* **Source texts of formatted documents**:
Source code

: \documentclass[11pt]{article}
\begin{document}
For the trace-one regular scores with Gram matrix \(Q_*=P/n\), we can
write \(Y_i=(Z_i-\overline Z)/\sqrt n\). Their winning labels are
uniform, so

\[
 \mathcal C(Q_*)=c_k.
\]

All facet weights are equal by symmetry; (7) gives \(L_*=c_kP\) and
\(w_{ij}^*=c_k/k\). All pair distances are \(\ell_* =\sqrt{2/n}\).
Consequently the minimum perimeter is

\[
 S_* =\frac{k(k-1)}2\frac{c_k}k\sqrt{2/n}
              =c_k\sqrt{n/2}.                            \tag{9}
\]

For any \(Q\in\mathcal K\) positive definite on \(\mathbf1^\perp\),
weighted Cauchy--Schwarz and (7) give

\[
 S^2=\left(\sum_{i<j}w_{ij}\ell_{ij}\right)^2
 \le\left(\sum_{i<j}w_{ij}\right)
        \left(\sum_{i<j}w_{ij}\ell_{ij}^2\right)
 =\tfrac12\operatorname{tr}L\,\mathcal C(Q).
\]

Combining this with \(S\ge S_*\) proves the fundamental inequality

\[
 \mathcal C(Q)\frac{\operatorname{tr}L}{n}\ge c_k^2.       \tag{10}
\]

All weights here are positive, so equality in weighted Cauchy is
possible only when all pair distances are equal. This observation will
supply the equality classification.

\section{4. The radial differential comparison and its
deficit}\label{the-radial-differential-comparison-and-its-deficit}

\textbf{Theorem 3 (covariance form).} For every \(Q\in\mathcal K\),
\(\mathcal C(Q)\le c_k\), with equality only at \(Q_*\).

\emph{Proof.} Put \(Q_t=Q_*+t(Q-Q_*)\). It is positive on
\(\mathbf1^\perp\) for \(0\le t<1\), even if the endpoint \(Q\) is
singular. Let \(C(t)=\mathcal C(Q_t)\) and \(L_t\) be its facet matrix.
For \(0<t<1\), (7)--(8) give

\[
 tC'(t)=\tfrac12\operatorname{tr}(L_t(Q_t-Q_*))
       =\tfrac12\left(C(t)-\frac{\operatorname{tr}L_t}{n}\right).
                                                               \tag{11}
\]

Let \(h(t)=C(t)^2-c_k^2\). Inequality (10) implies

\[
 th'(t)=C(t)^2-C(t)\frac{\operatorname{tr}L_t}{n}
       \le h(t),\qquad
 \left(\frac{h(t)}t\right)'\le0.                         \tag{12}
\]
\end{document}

* **Directions for this task**: All of the records above should be repeated exactly.

* **Output for this task**:
Source code

: \documentclass[11pt]{article}
\begin{document}
For the trace-one regular scores with Gram matrix \(Q_*=P/n\), we can
write \(Y_i=(Z_i-\overline Z)/\sqrt n\). Their winning labels are
uniform, so

\[
 \mathcal C(Q_*)=c_k.
\]

All facet weights are equal by symmetry; (7) gives \(L_*=c_kP\) and
\(w_{ij}^*=c_k/k\). All pair distances are \(\ell_* =\sqrt{2/n}\).
Consequently the minimum perimeter is

\[
 S_* =\frac{k(k-1)}2\frac{c_k}k\sqrt{2/n}
              =c_k\sqrt{n/2}.                            \tag{9}
\]

For any \(Q\in\mathcal K\) positive definite on \(\mathbf1^\perp\),
weighted Cauchy--Schwarz and (7) give

\[
 S^2=\left(\sum_{i<j}w_{ij}\ell_{ij}\right)^2
 \le\left(\sum_{i<j}w_{ij}\right)
        \left(\sum_{i<j}w_{ij}\ell_{ij}^2\right)
 =\tfrac12\operatorname{tr}L\,\mathcal C(Q).
\]

Combining this with \(S\ge S_*\) proves the fundamental inequality

\[
 \mathcal C(Q)\frac{\operatorname{tr}L}{n}\ge c_k^2.       \tag{10}
\]

All weights here are positive, so equality in weighted Cauchy is
possible only when all pair distances are equal. This observation will
supply the equality classification.

\section{4. The radial differential comparison and its
deficit}\label{the-radial-differential-comparison-and-its-deficit}

\textbf{Theorem 3 (covariance form).} For every \(Q\in\mathcal K\),
\(\mathcal C(Q)\le c_k\), with equality only at \(Q_*\).

\emph{Proof.} Put \(Q_t=Q_*+t(Q-Q_*)\). It is positive on
\(\mathbf1^\perp\) for \(0\le t<1\), even if the endpoint \(Q\) is
singular. Let \(C(t)=\mathcal C(Q_t)\) and \(L_t\) be its facet matrix.
For \(0<t<1\), (7)--(8) give

\[
 tC'(t)=\tfrac12\operatorname{tr}(L_t(Q_t-Q_*))
       =\tfrac12\left(C(t)-\frac{\operatorname{tr}L_t}{n}\right).
                                                               \tag{11}
\]

Let \(h(t)=C(t)^2-c_k^2\). Inequality (10) implies

\[
 th'(t)=C(t)^2-C(t)\frac{\operatorname{tr}L_t}{n}
       \le h(t),\qquad
 \left(\frac{h(t)}t\right)'\le0.                         \tag{12}
\]
\end{document}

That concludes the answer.